_Exercise prompt_: Find the word "local" in the listing below. Copy every line that has it.
-- Opening Marker --
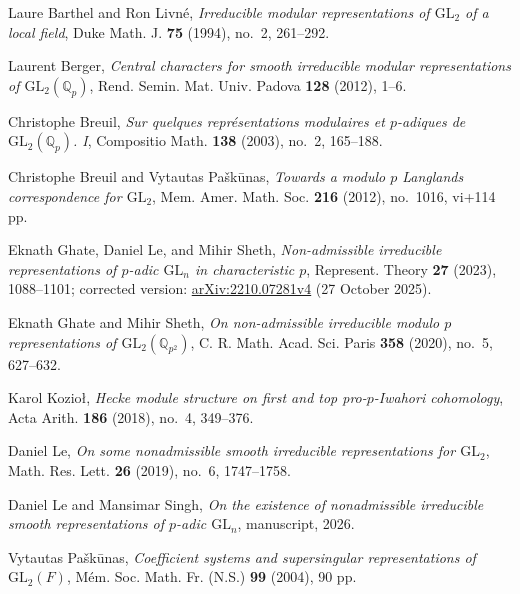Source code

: \documentclass[10pt]{article}
\let\originalthebibliography\thebibliography
\let\originalendthebibliography\endthebibliography
\renewenvironment{thebibliography}[1]
  {\originalthebibliography{#1}\small
   \setlength{\itemsep}{3pt plus 1pt}\setlength{\parsep}{0pt}}
  {\originalendthebibliography}
\theoremstyle{plain}
\theoremstyle{definition}
\theoremstyle{remark}
\newcommand{\Qp}{\mathbb{Q}_p}
\newcommand{\GL}{\mathrm{GL}}
\begin{document}
\begin{thebibliography}{GLS23}

Laure Barthel and Ron Livn\'e,
\emph{Irreducible modular representations of $\GL_2$ of a local field},
Duke Math. J. \textbf{75} (1994), no.~2, 261--292.

Laurent Berger,
\emph{Central characters for smooth irreducible modular representations of $\GL_2(\Qp)$},
Rend. Semin. Mat. Univ. Padova \textbf{128} (2012), 1--6.

Christophe Breuil,
\emph{Sur quelques repr\'esentations modulaires et $p$-adiques de $\GL_2(\Qp)$. I},
Compositio Math. \textbf{138} (2003), no.~2, 165--188.

Christophe Breuil and Vytautas Pa\v{s}k\=unas,
\emph{Towards a modulo $p$ Langlands correspondence for $\GL_2$},
Mem. Amer. Math. Soc. \textbf{216} (2012), no.~1016, vi+114 pp.

Eknath Ghate, Daniel Le, and Mihir Sheth,
\emph{Non-admissible irreducible representations of $p$-adic $\GL_n$ in characteristic $p$},
Represent. Theory \textbf{27} (2023), 1088--1101;
corrected version: \href{https://arxiv.org/abs/2210.07281v4}{arXiv:2210.07281v4} (27 October 2025).

Eknath Ghate and Mihir Sheth,
\emph{On non-admissible irreducible modulo $p$ representations of $\GL_2(\mathbb{Q}_{p^2})$},
C. R. Math. Acad. Sci. Paris \textbf{358} (2020), no.~5, 627--632.

Karol Kozio\l,
\emph{Hecke module structure on first and top pro-$p$-Iwahori cohomology},
Acta Arith. \textbf{186} (2018), no.~4, 349--376.

Daniel Le,
\emph{On some nonadmissible smooth irreducible representations for $\GL_2$},
Math. Res. Lett. \textbf{26} (2019), no.~6, 1747--1758.

Daniel Le and Mansimar Singh,
\emph{On the existence of nonadmissible irreducible smooth representations of $p$-adic $\GL_n$},
manuscript, 2026.

Vytautas Pa\v{s}k\=unas,
\emph{Coefficient systems and supersingular representations of $\GL_2(F)$},
M\'em. Soc. Math. Fr. (N.S.) \textbf{99} (2004), 90 pp.

\end{thebibliography}
\end{document}
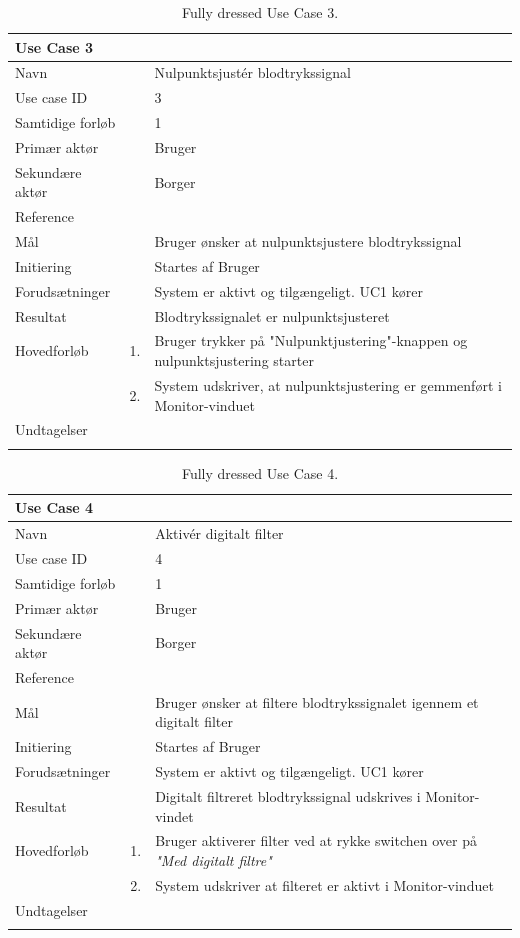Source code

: \begin{longtabu} to  %
    {\large \textbf{Use Case 3}} && \\
    \toprule
    Navn &&    Nulpunktsjustér blodtrykssignal\\
    Use case ID &&    3\\
    Samtidige forløb &&    1\\
    Primær aktør &&    Bruger\\
    Sekundære aktør &&	Borger \\
    Reference &&      \\
    Mål &&    Bruger ønsker at nulpunktsjustere blodtrykssignal\\
    Initiering &&	Startes af Bruger\\
    Forudsætninger &&  System er aktivt og tilgængeligt. UC1 kører \\    Resultat &&		Blodtrykssignalet er nulpunktsjusteret\\ \midrule
    Hovedforløb &    1. &    Bruger trykker på "Nulpunktjustering"\--knappen og nulpunktsjustering starter\\[-1ex]   						 	
                &    2. &    System udskriver, at nulpunktsjustering er gemmenført i Monitor-vinduet\newline\\ \midrule
                
    Undtagelser &     &      \\ \bottomrule
\caption{Fully dressed Use Case 3.}
\label{UC3}
\end{longtabu}

\begin{longtabu} to  %
    {\large \textbf{Use Case 4}} && \\
    \toprule
    Navn &&    Aktivér digitalt filter\\
    Use case ID &&    4\\
    Samtidige forløb &&   1\\
    Primær aktør &&    Bruger\\
    Sekundære aktør &&	Borger \\
    Reference &&      \\
    Mål &&    Bruger ønsker at filtere blodtrykssignalet igennem et digitalt filter\\
    Initiering &&	Startes af Bruger\\
    Forudsætninger &&  System er aktivt og tilgængeligt. UC1 kører  \\
    Resultat &&		Digitalt filtreret blodtrykssignal udskrives i Monitor-vindet                 \\ \midrule
    Hovedforløb &    1. &    Bruger aktiverer filter ved at rykke switchen over på \textit{"Med digitalt filtre"} \\[-1ex]   						 	
                &    2. &    System udskriver at filteret er aktivt i Monitor-vinduet\newline\\ \midrule
                
    Undtagelser &     &      \\ \bottomrule
\caption{Fully dressed Use Case 4.}
\label{UC4}
\end{longtabu}

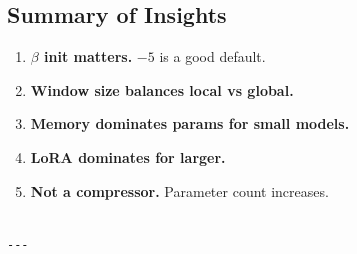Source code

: \subsection{Summary of Insights}

\begin{enumerate}
\item \textbf{$\beta$ init matters.} $-5$ is a good default.
\item \textbf{Window size balances local vs global.}
\item \textbf{Memory dominates params for small models.}
\item \textbf{LoRA dominates for larger.}
\item \textbf{Not a compressor.} Parameter count increases.
\end{enumerate}
\begin{lstlisting}

---
\end{lstlisting}
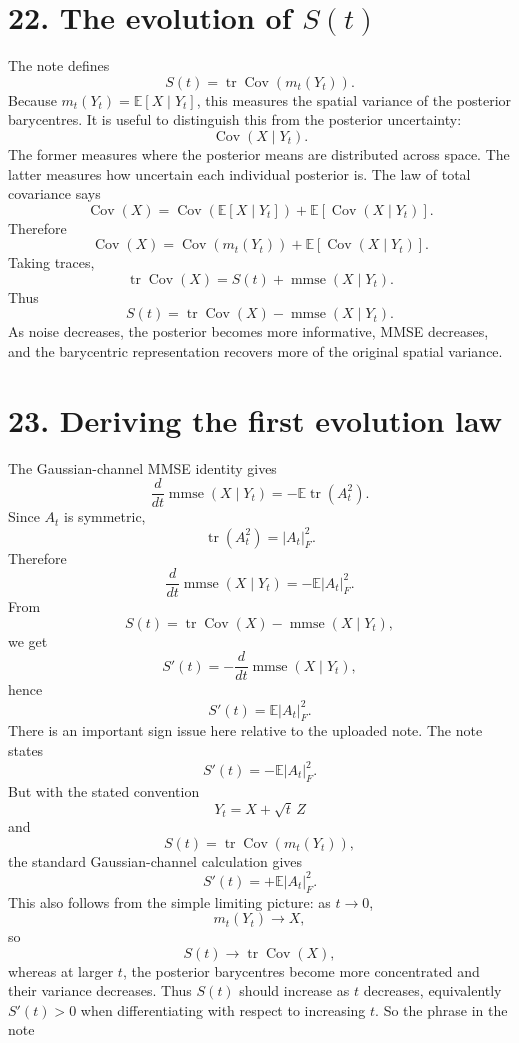 \documentclass{article}
\begin{document}
\section*{22. The evolution of $S(t)$}
The note defines
\[
S(t) = \operatorname{tr} \operatorname{Cov}(m_t(Y_t)).
\]
Because $m_t(Y_t)=\mathbb E[X\mid Y_t]$, this measures the spatial variance of the posterior barycentres.
It is useful to distinguish this from the posterior uncertainty:
\[
\operatorname{Cov}(X\mid Y_t).
\]
The former measures where the posterior means are distributed across space. The latter measures how uncertain each individual posterior is.
The law of total covariance says
\[
\operatorname{Cov}(X) = \operatorname{Cov}(\mathbb E[X\mid Y_t]) + \mathbb E[ \operatorname{Cov}(X\mid Y_t) ].
\]
Therefore
\[
\operatorname{Cov}(X) = \operatorname{Cov}(m_t(Y_t)) + \mathbb E[ \operatorname{Cov}(X\mid Y_t) ].
\]
Taking traces,
\[
\operatorname{tr}\operatorname{Cov}(X) = S(t) + \operatorname{mmse}(X\mid Y_t).
\]
Thus
\[
\boxed{
S(t) = \operatorname{tr}\operatorname{Cov}(X) - \operatorname{mmse}(X\mid Y_t).
}
\]
As noise decreases, the posterior becomes more informative, MMSE decreases, and the barycentric representation recovers more of the original spatial variance.

\section*{23. Deriving the first evolution law}
The Gaussian-channel MMSE identity gives
\[
\frac{d}{dt}\operatorname{mmse}(X\mid Y_t) = -\mathbb E\operatorname{tr}(A_t^2).
\]
Since $A_t$ is symmetric,
\[
\operatorname{tr}(A_t^2) = |A_t|_F^2.
\]
Therefore
\[
\frac{d}{dt}\operatorname{mmse}(X\mid Y_t) = -\mathbb E|A_t|_F^2.
\]
From
\[
S(t) = \operatorname{tr}\operatorname{Cov}(X) - \operatorname{mmse}(X\mid Y_t),
\]
we get
\[
S'(t) = -\frac{d}{dt}\operatorname{mmse}(X\mid Y_t),
\]
hence
\[
\boxed{
S'(t) = \mathbb E|A_t|_F^2.
}
\]
There is an important sign issue here relative to the uploaded note.
The note states
\[
S'(t) = -\mathbb E|A_t|_F^2. \tag{note}
\]
But with the stated convention
\[
Y_t = X + \sqrt{t}\,Z
\]
and
\[
S(t) = \operatorname{tr}\operatorname{Cov}(m_t(Y_t)),
\]
the standard Gaussian-channel calculation gives
\[
\boxed{
S'(t) = +\mathbb E|A_t|_F^2.
}
\]
This also follows from the simple limiting picture: as $t\to0$,
\[
m_t(Y_t)\to X,
\]
so
\[
S(t)\to\operatorname{tr}\operatorname{Cov}(X),
\]
whereas at larger $t$, the posterior barycentres become more concentrated and their variance decreases. Thus $S(t)$ should increase as $t$ decreases, equivalently $S'(t)>0$ when differentiating with respect to increasing $t$.
So the phrase in the note
\end{document}
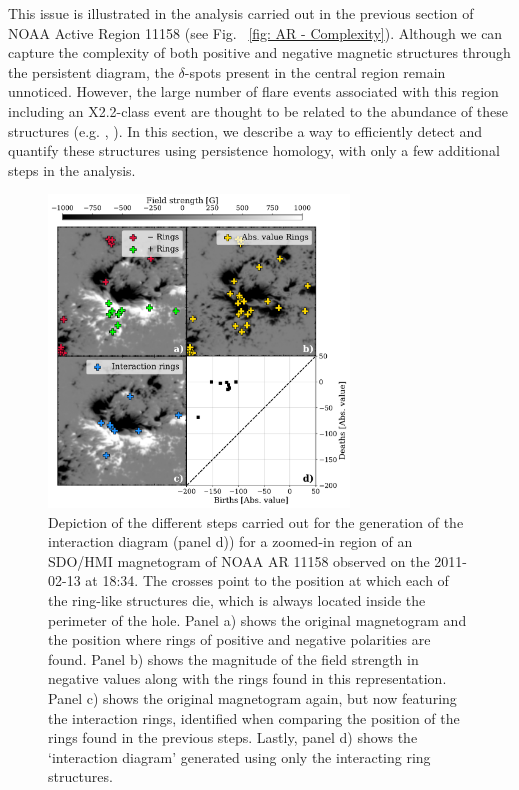 \documentclass[12pt]{mythesis}
\begin{document}
This issue is illustrated in the analysis carried out in the previous section of NOAA Active Region 11158 (see Fig. ~\ref{fig:  AR - Complexity}). Although we can capture the complexity of both positive and negative magnetic structures through the persistent diagram, the $\delta$-spots present in the central region remain unnoticed. However, the large number of flare events associated with this region including an X2.2-class event are thought to be related to the abundance of these structures (e.g. \citealt{x21}, \citealt{x22}). In this section, we describe a way to efficiently detect and quantify these structures using persistence homology, with only a few additional steps in the analysis.

\begin{figure}
    \centering
    \includegraphics[width=8cm]{figures/PersistentHomology/InteractingDiagram.pdf}
    \caption{
      Depiction of the different steps carried out for the generation of the interaction diagram (panel d)) for a zoomed-in region of an SDO/HMI magnetogram of NOAA AR 11158 observed on the 2011-02-13 at 18:34. The crosses point to the position at which each of the ring-like structures die, which is always located inside the perimeter of the hole. Panel a) shows the original magnetogram and the position where rings of positive and negative polarities are found. Panel b) shows the magnitude of the field strength in negative values along with the rings found in this representation. Panel c) shows the original magnetogram again, but now featuring the interaction rings, identified when comparing the position of the rings found in the previous steps. Lastly, panel d) shows the `interaction diagram' generated using only the interacting ring structures.}
    \label{fig: Interacting_diagram}
\end{figure}
\end{document}
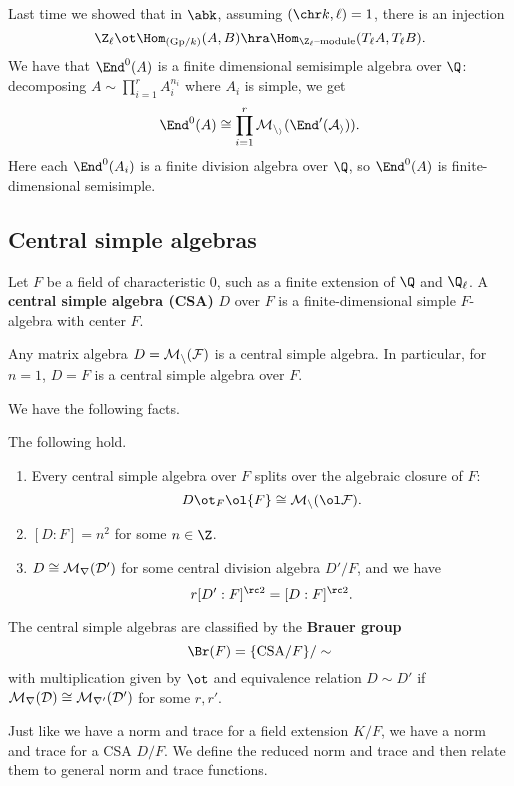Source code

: 
Last time we showed that in $\abk$, assuming $(\chr k, \ell)=1$, there is an injection
\[
\Z_{\ell}\ot \Hom_{(\text{Gp}/k)}(A,B)\hra \Hom_{\Z_{\ell}\text{--module}} (T_{\ell}A,T_{\ell}B).
\]
 We have that $\End^0(A)$ is a finite dimensional semisimple algebra over $\Q$: decomposing $A\sim \prod_{i=1}^r A_i^{n_i}$ where $A_i$ is simple, we get
\[
\End^0(A)\cong \prod_{i=1}^r  \cal M_{n_i} (\End^0(A_i)).
\]
Here each $\End^0(A_i)$ is a finite division algebra over $\Q$, so $\End^0(A)$ is finite-dimensional semisimple.

\subsection{Central simple algebras}
\begin{df}
Let $F$ be a field of characteristic 0, such as a finite extension of $\Q$ and $\Q_{\ell}$. 
A \textbf{central simple algebra (CSA)} $D$ over $F$  is a finite-dimensional simple $F$-algebra with center $F$.
\end{df}
\begin{ex}
Any matrix algebra $D=\cal M_n(F)$ is a central simple algebra.
In particular, for $n=1$, $D=F$ is a central simple algebra over $F$.
\end{ex}
We have the following facts.
\begin{pr}
The following hold.
\begin{enumerate}
\item
Every central simple algebra over $F$ splits over the algebraic closure of $F$:
\[
D\ot_F\ol{F} \cong \cal M_n(\ol F).
\]
\item
$[D:F]=n^2$ for some $n\in \Z$.
\item
$D\cong \cal M_r(D')$ for some central division algebra $D'/F$, and we have
\[
r[D':F]^{\rc 2}=[D:F]^{\rc 2}.
\]
\end{enumerate}
The central simple algebras are classified by the \textbf{Brauer group}
\[
\Br(F)=\{\text{CSA}/F\}/\sim
\]
with multiplication given by $\ot$ and equivalence relation $D\sim D'$ if $\cal M_r(D)\cong \cal M_{r'} (D')$ for some $r,r'$.
\end{pr}
Just like we have a norm and trace for a field extension $K/F$, we have a norm and trace for a CSA $D/F$. We define the reduced norm and trace and then relate them to general norm and trace functions.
-- Closing Marker --
_Finished task_:
\emph{Irreducible modular representations of $\GL_2$ of a local field},
\item \textbf{Window size balances local vs global.}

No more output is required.